- PROBLEM TO SOLVE
Your response should contain each line of the data that includes "super".

- INFORMATION PROVIDED
((
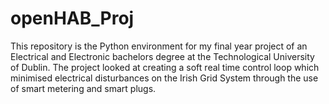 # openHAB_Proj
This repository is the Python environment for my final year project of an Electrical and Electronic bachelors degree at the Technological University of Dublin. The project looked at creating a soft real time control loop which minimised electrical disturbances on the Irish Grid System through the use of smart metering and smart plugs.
))
((
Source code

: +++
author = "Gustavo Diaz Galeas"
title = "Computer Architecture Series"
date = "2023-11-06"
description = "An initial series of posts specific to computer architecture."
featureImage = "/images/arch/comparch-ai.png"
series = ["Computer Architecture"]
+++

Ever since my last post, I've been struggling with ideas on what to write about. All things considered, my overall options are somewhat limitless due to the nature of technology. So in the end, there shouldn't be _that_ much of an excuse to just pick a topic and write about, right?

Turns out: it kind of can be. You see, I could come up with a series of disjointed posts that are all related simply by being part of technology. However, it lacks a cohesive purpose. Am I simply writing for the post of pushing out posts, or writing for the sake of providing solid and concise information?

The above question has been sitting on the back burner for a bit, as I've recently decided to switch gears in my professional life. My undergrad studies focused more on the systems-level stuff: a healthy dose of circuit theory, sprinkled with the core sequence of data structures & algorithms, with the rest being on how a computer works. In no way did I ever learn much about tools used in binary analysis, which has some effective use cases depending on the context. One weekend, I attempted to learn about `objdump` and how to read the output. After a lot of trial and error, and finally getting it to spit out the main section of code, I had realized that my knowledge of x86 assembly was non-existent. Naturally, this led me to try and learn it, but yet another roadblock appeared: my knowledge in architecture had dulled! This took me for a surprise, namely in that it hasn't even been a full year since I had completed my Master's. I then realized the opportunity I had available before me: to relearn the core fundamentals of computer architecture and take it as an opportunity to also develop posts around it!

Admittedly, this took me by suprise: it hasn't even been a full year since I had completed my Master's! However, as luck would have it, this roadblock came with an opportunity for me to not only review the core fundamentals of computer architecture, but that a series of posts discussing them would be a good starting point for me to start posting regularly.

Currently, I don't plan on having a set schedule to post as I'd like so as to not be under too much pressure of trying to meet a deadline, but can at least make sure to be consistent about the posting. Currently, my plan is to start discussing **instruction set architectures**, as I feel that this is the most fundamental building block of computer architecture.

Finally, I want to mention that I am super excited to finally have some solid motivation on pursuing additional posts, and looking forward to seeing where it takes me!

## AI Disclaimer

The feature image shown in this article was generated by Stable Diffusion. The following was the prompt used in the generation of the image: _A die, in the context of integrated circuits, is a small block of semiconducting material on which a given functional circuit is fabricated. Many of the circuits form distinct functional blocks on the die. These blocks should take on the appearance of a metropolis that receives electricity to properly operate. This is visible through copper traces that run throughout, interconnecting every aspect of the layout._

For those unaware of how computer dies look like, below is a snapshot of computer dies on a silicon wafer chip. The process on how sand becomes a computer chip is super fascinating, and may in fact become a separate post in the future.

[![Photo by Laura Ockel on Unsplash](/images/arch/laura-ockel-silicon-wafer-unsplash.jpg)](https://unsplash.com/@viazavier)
))
((
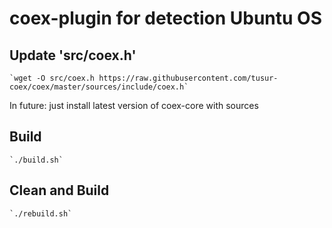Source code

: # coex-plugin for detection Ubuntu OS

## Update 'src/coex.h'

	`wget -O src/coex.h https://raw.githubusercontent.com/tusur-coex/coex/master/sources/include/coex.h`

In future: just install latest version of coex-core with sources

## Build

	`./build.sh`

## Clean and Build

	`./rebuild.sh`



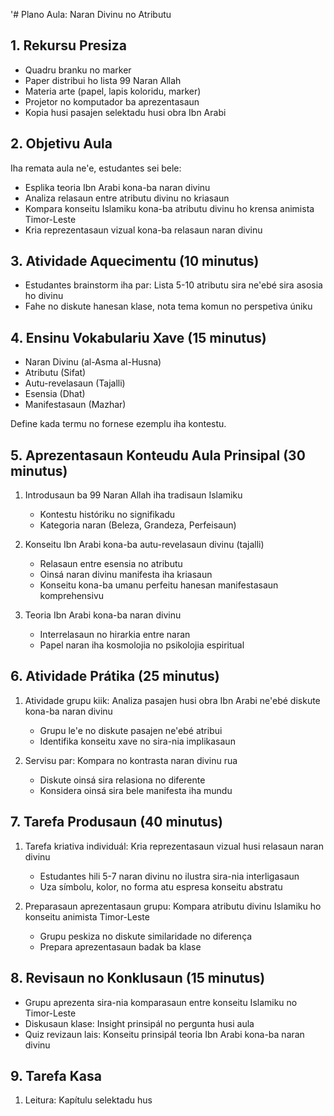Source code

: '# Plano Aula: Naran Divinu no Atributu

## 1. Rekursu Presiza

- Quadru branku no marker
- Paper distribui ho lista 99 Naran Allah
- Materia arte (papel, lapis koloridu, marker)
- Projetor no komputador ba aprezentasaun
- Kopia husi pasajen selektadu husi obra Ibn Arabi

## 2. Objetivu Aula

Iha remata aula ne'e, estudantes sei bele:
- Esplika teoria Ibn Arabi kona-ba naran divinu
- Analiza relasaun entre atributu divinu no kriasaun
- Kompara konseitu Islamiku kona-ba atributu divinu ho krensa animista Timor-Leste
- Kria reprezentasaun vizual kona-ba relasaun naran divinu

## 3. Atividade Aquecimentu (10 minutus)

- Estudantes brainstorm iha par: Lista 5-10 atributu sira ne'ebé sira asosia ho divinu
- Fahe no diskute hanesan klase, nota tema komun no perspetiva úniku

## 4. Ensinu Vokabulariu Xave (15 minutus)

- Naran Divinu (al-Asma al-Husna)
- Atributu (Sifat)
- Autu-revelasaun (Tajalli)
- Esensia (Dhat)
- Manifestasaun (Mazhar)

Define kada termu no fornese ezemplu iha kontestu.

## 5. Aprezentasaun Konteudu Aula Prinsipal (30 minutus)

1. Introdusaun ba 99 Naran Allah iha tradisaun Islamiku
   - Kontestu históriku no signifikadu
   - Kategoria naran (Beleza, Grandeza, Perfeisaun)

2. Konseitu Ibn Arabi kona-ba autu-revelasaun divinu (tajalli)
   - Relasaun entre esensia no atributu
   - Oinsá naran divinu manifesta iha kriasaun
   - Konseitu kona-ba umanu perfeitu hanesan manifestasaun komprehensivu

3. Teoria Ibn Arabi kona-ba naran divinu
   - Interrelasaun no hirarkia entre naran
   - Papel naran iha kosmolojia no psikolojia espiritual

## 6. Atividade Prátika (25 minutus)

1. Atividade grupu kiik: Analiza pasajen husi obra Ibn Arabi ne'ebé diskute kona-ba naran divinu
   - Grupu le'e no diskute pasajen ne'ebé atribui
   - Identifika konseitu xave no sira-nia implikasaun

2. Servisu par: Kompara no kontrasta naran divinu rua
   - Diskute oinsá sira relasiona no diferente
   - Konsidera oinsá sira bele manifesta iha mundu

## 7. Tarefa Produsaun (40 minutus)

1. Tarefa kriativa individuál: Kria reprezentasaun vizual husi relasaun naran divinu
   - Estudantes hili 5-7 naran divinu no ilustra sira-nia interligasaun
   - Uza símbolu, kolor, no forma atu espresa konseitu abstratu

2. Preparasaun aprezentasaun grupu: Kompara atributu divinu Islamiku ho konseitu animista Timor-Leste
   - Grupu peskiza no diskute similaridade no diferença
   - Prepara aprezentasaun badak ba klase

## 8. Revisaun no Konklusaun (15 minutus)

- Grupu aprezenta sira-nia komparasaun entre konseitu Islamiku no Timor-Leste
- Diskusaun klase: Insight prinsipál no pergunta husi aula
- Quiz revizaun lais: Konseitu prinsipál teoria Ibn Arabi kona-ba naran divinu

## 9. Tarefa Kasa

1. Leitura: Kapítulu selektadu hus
))
- WRITTEN REPLY
Finally, I want to mention that I am super excited to finally have some solid motivation on pursuing additional posts, and looking forward to seeing where it takes me!
For those unaware of how computer dies look like, below is a snapshot of computer dies on a silicon wafer chip. The process on how sand becomes a computer chip is super fascinating, and may in fact become a separate post in the future.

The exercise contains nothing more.